Hint: In order to balance this redox reaction, first find the oxidation number of the atoms in all the species. Then try to multiply the number of moles of the species in a way that the number of such atoms are equal in both left and right hand side of the equation.

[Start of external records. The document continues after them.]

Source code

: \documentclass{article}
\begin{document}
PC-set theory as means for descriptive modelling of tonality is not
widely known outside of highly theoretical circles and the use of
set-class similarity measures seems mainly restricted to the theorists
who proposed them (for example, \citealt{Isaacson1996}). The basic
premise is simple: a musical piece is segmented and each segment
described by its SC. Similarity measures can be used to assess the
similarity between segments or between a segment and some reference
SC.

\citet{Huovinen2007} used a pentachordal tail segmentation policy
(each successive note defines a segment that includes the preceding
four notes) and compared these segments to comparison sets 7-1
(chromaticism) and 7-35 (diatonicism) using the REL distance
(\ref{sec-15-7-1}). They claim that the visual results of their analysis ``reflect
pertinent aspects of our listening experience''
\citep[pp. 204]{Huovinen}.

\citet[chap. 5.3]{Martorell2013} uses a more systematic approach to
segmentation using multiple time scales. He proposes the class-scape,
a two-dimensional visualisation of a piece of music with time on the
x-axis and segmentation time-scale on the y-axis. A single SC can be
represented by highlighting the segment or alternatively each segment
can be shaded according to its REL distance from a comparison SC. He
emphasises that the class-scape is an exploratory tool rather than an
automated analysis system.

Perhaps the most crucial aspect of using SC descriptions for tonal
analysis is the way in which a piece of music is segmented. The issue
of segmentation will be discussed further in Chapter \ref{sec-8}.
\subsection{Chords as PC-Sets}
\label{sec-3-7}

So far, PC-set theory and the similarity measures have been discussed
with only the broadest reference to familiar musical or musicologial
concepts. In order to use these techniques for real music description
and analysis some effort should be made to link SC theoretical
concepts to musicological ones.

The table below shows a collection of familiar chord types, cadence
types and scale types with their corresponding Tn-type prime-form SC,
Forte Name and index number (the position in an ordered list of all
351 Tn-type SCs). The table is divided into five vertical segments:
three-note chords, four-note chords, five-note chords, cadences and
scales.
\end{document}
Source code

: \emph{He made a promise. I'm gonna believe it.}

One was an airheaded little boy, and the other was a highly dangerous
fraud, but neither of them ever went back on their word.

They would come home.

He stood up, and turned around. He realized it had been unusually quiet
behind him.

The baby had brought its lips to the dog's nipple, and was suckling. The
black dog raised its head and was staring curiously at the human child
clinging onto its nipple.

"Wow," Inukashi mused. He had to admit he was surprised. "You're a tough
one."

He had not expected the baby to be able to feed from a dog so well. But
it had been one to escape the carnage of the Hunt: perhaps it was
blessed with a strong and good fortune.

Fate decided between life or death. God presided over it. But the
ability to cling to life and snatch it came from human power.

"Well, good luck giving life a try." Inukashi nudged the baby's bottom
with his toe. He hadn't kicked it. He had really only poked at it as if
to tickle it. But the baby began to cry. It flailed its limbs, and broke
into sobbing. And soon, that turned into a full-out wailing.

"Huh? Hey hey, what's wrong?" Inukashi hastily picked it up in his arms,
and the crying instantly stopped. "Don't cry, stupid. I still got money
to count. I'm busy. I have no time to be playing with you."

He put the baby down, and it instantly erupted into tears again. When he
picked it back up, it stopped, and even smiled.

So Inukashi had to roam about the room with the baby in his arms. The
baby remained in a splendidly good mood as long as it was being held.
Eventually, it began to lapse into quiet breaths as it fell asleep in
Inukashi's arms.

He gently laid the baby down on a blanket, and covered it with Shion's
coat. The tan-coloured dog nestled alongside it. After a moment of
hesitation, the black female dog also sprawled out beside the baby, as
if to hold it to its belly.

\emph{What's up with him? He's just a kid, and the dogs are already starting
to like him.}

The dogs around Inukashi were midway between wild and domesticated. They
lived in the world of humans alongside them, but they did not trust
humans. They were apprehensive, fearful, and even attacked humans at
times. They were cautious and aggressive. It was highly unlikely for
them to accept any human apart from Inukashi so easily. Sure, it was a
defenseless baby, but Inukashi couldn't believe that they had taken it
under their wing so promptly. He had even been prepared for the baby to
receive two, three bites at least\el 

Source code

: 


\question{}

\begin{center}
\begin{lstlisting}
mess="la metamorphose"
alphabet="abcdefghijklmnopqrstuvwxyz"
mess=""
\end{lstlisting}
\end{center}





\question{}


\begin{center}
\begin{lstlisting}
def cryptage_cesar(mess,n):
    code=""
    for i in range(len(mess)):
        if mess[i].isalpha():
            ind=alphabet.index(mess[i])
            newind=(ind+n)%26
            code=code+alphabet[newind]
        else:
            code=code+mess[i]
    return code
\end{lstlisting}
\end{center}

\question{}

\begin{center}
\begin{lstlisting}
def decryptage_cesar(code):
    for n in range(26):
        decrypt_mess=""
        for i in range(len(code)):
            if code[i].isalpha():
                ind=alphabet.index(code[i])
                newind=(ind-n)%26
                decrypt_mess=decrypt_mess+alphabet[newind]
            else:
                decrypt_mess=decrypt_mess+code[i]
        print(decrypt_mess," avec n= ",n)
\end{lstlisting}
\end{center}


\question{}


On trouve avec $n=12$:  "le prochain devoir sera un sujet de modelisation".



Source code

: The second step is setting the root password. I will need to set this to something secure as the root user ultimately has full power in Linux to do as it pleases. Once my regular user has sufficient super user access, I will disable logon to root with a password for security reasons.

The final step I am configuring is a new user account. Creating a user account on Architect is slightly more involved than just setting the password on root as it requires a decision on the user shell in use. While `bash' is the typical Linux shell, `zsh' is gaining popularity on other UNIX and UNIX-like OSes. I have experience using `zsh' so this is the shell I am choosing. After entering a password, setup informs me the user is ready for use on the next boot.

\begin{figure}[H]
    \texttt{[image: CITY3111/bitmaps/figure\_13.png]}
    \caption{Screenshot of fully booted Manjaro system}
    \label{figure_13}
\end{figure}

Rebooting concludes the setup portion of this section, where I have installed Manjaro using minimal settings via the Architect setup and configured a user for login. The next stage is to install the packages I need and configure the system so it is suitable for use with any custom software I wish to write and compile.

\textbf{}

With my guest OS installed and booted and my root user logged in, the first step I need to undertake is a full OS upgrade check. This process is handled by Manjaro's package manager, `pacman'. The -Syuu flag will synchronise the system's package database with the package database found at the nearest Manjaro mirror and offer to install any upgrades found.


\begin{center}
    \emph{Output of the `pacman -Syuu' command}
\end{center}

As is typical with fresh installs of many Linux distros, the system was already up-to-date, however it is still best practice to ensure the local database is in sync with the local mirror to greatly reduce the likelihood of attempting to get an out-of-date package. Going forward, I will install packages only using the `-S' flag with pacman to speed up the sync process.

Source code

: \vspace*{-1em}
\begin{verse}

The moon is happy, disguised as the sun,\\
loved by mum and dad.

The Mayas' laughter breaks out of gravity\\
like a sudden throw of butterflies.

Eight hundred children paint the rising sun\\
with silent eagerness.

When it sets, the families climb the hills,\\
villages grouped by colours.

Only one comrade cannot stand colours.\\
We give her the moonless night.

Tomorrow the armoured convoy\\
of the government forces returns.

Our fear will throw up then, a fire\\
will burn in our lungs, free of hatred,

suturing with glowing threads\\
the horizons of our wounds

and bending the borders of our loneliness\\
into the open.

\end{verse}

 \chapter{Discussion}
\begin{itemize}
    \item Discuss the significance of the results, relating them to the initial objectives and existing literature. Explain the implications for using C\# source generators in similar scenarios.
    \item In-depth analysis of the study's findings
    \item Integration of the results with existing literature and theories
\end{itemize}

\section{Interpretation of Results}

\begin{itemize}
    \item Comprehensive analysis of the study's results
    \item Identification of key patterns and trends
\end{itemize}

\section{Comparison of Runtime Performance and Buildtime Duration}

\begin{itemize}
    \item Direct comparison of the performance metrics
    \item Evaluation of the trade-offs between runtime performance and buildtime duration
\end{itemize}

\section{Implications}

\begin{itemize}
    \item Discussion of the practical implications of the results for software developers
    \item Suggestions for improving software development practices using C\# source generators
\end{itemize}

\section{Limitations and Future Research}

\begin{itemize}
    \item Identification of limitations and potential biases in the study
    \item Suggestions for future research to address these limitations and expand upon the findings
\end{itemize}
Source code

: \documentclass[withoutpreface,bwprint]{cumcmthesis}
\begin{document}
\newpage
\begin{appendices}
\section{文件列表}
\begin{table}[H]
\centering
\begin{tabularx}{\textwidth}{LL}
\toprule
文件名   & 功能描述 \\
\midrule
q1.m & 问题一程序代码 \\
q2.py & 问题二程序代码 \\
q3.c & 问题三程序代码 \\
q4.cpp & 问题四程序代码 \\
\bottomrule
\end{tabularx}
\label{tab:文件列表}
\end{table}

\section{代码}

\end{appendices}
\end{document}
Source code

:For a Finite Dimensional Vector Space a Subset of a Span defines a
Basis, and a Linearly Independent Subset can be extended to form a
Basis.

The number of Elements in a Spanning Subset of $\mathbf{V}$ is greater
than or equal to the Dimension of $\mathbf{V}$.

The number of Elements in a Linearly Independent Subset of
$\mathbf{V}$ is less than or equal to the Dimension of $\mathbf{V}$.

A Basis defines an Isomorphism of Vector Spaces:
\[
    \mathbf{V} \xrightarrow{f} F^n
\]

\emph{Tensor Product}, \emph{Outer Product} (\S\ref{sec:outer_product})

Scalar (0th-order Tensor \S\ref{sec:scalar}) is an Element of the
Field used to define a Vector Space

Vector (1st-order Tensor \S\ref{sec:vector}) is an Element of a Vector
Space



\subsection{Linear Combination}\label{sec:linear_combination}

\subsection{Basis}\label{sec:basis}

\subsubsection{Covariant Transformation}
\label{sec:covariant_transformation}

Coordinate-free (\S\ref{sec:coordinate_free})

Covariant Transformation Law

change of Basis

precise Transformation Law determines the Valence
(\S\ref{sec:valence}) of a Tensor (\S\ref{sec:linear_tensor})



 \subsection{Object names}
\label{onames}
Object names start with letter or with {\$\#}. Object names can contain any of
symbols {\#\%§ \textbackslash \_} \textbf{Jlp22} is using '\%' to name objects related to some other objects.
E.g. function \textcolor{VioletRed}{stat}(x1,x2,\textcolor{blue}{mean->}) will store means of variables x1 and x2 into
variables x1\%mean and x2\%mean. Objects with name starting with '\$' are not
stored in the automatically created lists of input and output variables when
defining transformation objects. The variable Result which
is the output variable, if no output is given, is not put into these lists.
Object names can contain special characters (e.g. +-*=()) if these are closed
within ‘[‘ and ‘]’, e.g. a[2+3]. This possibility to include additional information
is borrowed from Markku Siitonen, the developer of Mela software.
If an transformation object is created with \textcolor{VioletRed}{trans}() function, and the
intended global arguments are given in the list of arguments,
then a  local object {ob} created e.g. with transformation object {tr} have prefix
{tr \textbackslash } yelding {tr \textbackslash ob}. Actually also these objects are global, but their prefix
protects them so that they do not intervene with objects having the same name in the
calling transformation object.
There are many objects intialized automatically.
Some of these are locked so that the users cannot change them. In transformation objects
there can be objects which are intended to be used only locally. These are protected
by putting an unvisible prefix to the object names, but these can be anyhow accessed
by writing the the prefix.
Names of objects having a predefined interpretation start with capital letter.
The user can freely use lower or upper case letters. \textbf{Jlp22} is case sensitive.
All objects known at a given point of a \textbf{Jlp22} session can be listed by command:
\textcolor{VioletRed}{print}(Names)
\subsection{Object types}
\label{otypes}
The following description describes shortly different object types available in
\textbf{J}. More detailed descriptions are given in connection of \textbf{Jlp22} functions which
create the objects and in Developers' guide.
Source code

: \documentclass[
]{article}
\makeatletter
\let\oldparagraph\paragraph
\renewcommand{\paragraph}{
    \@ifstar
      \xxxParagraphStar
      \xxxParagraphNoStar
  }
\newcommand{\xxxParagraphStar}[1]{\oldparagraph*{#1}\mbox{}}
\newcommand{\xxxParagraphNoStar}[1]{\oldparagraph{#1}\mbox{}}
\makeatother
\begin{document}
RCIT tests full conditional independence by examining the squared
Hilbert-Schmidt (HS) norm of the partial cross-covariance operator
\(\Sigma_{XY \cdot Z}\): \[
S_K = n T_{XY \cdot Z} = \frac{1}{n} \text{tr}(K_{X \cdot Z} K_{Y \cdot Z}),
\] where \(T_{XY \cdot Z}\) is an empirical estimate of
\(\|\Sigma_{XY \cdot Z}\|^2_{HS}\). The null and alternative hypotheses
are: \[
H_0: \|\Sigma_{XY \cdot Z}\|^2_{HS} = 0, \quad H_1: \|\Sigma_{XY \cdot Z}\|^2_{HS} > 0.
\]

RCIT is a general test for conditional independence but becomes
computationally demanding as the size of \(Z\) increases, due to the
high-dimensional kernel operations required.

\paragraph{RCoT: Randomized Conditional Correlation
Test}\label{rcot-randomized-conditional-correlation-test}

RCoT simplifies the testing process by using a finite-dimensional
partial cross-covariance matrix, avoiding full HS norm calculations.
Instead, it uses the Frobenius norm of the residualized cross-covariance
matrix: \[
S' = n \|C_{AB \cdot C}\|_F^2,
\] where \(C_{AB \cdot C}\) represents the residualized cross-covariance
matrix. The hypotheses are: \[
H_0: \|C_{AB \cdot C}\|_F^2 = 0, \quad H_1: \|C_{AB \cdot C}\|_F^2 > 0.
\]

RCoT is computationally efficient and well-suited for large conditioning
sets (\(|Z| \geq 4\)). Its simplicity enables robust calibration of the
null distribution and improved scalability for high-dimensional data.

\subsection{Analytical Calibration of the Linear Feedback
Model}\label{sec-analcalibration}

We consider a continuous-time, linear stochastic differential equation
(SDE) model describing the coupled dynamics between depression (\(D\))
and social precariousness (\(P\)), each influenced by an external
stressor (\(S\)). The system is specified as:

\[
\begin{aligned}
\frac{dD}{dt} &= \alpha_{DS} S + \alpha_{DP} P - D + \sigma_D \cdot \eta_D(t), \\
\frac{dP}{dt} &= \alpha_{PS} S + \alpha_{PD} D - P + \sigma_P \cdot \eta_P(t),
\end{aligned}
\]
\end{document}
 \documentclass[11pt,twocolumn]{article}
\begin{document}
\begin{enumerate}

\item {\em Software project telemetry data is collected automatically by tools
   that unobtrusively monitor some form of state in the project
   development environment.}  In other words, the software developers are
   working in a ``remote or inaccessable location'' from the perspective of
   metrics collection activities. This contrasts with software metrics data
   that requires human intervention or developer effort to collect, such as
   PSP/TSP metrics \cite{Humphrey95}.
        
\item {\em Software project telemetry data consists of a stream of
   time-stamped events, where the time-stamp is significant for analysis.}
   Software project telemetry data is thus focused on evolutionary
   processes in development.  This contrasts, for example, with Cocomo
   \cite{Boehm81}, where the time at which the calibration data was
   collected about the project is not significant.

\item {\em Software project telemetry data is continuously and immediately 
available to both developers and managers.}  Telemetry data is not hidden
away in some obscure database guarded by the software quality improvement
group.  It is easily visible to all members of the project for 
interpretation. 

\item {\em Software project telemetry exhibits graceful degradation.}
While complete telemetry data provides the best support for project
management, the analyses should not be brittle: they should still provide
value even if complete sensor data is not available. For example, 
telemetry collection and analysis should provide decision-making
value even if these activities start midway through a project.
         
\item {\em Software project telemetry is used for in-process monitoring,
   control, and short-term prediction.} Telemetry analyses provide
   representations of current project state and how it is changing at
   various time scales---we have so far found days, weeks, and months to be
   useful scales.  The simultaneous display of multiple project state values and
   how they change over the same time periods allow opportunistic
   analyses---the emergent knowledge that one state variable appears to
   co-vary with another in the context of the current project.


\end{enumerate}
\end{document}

Complete step by step solution:
We will use the oxidation number method to balance the given reaction.
For $Br{O_3}^ - $ ,
Overall charge = Oxidation number of Br + 3( Oxidation number of O)
-1 = Oxidation number of Br + 3(-2)
Oxidation number of Br = 6-1 = +5
For $B{r_2}$,
- We know that if any molecule is made up of the same elements, then its oxidation number is taken as zero.
For $Cr{O_4}^{2 - }$,
Overall charge = Oxidation number of Cr + 4(Oxidation number of O)
-2 = Oxidation number of Cr + 4(-2)
Oxidation number of Cr = 8 – 2 = +6
- Now, to balance the equation, we need to multiply the number of moles of the species by some number according to the change in oxidation number.
- We can see that the oxidation number of Br atom decreases from +5 to 0. Oxidation number of $Cr$ atoms increases from +3 to +6. So, to make the reaction balanced, we need to multiply $B{r_2}$ by 6 and $Br{O_3}^ - $ by 6. Then we need to multiply $C{r^{3 + }}$ and $Cr{O_4}^{2 - }$ with 10.
- Then we also need to balance the hydrogen and oxygen atoms in the reaction as well. Here, ${H^ + }$ ions are given in the right hand side as water acts as an acid here. So, if we multiply ${H^ + }$ with 44 and ${H_2}O$with 22, then we will get the balanced redox reaction.
So, we can re-write the balanced reaction as
\[6Br{O_3}^ - + 10C{r^{3 + }} + 22{H_2}O \to 3B{r_2} + 10Cr{O_4}^{2 - }44{H^ + }\]
Now, we can say that the values of x,y and z are 6, 10 and 22 respectively.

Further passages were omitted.